在获取到outOfSyncReplica后,将zk中的isr信息更新。
private def updateIsr(newIsr: Set[Replica]) {
val newLeaderAndIsr = new LeaderAndIsr(localBrokerId, leaderEpoch, newIsr.map(_.brokerId).toList, zkVersion)
//注意这里用的是上次更新leader的controller epoch(每当controller选举完partition的leader时都会发送controller epoch)
val (updateSucceeded, newVersion) = ReplicationUtils.updateLeaderAndIsr(zkClient, topicPartition, newLeaderAndIsr,
controllerEpoch)
if (updateSucceeded) {
//zk中更新成功后,还要更新缓存中的isr信息
replicaManager.recordIsrChange(topicPartition)
inSyncReplicas = newIsr
zkVersion = newVersion
trace("ISR updated to [%s] and zkVersion updated to [%d]".format(newIsr.mkString(","), zkVersion))
} else {
replicaManager.failedIsrUpdatesRate.mark()
info("Cached zkVersion [%d] not equal to that in zookeeper, skip updating ISR".format(zkVersion))
}
}
最后因为更新了isr,所有还要判断是否要更新hw(hw是isr中最小的leo)。
private def maybeIncrementLeaderHW(leaderReplica: Replica, curTime: Long = time.milliseconds): Boolean = {
val allLogEndOffsets = assignedReplicas.filter { replica =>
curTime - replica.lastCaughtUpTimeMs <= replicaLagTimeMaxMs || inSyncReplicas.contains(replica)
}.map(_.logEndOffset)
val newHighWatermark = allLogEndOffsets.min(new LogOffsetMetadata.OffsetOrdering)

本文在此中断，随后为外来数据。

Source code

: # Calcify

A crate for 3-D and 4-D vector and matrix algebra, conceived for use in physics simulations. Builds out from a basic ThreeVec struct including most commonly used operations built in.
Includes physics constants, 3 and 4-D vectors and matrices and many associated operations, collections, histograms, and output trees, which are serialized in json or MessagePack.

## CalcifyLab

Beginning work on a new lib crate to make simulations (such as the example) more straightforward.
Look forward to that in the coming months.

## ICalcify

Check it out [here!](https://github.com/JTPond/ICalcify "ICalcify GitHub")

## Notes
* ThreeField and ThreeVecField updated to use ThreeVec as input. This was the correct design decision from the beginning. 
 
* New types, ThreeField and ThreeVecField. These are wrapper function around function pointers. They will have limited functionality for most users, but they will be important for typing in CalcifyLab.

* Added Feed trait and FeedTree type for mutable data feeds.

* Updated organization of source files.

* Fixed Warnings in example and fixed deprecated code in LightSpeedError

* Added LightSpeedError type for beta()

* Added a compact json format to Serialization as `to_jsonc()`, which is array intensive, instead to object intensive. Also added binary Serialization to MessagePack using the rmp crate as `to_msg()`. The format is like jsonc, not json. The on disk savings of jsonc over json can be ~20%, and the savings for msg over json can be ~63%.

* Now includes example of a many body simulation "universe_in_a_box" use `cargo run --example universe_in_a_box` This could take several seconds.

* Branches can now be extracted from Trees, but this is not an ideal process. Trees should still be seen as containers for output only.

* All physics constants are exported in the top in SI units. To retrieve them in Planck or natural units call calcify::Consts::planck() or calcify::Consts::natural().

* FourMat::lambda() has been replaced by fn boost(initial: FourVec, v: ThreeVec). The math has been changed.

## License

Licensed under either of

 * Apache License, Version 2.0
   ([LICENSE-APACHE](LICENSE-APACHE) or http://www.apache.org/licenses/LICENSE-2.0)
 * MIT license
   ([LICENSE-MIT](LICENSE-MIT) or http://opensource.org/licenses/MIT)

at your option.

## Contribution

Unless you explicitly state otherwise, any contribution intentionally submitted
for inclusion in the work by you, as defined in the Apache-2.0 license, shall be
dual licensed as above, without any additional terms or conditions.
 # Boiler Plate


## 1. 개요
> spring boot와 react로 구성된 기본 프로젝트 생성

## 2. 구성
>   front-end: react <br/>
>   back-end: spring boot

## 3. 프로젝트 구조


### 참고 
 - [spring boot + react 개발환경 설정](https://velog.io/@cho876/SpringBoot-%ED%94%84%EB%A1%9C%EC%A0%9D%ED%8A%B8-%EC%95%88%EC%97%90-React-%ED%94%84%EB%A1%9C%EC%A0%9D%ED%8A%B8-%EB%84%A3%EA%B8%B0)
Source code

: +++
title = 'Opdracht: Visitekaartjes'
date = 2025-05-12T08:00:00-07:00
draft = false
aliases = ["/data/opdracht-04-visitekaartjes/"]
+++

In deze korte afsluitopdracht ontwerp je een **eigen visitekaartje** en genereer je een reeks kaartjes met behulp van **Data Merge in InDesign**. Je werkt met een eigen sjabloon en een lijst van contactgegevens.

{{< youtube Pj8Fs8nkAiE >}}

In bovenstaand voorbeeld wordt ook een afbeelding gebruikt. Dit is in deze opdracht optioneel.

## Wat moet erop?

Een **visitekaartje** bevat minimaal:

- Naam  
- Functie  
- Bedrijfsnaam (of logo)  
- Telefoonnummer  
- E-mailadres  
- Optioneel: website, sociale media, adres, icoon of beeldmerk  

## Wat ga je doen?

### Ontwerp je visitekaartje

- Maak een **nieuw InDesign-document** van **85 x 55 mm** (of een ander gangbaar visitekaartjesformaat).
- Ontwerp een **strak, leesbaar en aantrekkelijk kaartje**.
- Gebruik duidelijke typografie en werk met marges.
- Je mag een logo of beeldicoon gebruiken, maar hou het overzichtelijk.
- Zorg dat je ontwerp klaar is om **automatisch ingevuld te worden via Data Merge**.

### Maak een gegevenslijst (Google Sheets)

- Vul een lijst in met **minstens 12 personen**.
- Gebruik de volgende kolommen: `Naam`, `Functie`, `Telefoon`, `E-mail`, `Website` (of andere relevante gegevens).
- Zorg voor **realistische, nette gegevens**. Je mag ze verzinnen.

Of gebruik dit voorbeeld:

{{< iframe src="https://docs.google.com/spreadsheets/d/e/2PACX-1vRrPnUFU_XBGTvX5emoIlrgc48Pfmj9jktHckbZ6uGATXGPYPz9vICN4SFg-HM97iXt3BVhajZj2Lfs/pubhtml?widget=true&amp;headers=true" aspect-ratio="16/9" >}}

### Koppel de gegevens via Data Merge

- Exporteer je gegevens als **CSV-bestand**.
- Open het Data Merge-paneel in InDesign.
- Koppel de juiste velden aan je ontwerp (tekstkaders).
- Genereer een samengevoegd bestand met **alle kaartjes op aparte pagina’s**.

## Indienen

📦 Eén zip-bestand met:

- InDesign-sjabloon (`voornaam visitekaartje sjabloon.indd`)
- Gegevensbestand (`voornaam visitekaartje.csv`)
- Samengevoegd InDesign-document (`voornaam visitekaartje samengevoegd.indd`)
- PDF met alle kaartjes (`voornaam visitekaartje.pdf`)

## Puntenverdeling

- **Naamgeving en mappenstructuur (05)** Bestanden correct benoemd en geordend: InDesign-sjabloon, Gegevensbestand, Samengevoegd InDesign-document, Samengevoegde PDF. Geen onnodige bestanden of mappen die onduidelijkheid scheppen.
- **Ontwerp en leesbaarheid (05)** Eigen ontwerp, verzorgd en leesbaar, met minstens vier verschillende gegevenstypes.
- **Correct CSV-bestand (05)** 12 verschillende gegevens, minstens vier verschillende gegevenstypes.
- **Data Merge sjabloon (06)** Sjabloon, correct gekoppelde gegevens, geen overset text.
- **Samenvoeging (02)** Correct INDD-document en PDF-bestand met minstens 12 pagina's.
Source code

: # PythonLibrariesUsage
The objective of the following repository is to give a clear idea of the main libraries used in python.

val oldHighWatermark = leaderReplica.highWatermark
// Ensure that the high watermark increases monotonically. We also update the high watermark when the new
// offset metadata is on a newer segment, which occurs whenever the log is rolled to a new segment.
if (oldHighWatermark.messageOffset < newHighWatermark.messageOffset ||
(oldHighWatermark.messageOffset == newHighWatermark.messageOffset && oldHighWatermark.onOlderSegment(newHighWatermark))) {
leaderReplica.highWatermark = newHighWatermark
debug(s"High watermark updated to $newHighWatermark")
true
} else {
def logEndOffsetString(r: Replica) = s"replica ${r.brokerId}: ${r.logEndOffset}"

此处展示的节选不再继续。